Die Sommer in Winchester, Südengland zählten zu den wärmsten in Großbritannien. Zu dieser Jahreszeit konnten die Kinder in Wammy’s House in ihren Pausen getrost in den großen Garten gehen, um dort zu spielen. Die Sonne kitzelte angenehm auf ihrer Haut, ebenso das hohe Gras. Zwischen all den ausgelassenen Schreien und dem lauten Kinderlachen konnte man die Blätter der Laubbäume rings um den Garten im Wind rauschen hören, vermischt mit gelegentlichem Vogelgezwitscher und dem Summen und Zirpen einiger Insekten.

Momentan spielten die meisten Kinder Baseball. Seit einigen Tagen nahmen sie im Unterricht amerikanische Kultur durch, also hatten die Betreuer auch die Freizeitaktivitäten darauf anpassen wollen. Als eines der Kinder mit dem Schläger traf, folgte Matt interessiert der hohen Kurve, die der Ball durch die Luft flog.

»Komm vom Fenster weg, Matt.«

Der Angesprochene horchte auf, wandte den Blick aber zunächst nicht von den Kindern im Garten ab. Zu gebannt war er von dem, was draußen vor sich ging.

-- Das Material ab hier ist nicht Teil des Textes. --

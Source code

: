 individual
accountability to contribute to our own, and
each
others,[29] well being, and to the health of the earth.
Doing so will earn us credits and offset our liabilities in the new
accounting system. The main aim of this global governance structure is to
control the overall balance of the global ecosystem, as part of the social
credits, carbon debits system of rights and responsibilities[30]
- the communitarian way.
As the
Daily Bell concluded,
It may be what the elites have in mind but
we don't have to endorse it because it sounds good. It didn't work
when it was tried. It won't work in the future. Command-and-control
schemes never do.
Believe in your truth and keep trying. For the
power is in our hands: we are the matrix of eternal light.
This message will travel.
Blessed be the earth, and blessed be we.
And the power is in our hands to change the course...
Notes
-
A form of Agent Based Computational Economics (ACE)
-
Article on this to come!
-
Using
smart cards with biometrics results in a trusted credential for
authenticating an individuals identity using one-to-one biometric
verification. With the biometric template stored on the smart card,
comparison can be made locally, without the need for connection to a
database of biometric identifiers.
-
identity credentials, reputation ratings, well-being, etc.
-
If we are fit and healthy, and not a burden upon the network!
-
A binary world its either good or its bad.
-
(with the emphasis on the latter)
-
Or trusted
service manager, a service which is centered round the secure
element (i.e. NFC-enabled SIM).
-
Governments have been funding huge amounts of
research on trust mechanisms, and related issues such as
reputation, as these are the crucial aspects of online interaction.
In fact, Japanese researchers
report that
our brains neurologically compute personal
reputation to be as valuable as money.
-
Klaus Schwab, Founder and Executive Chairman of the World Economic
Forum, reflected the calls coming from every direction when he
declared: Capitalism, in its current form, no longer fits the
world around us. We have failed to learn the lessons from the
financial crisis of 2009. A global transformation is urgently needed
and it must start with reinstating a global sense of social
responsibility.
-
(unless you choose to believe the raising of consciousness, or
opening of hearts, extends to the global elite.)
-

»Du weißt doch, wie schlecht die anderen zielen. Nachher trifft dich ein Foul Ball am Kopf.«

Dieses Mal nickte er. Mit Sport konnte er ohnehin nicht viel anfangen, solange es dafür kein Videospiel gab. Schnell waren die spielenden Kinder vergessen, als er sich umdrehte, auf den von Büchern umringten Mello zuging und sich neben ihn auf den Holzboden setzte.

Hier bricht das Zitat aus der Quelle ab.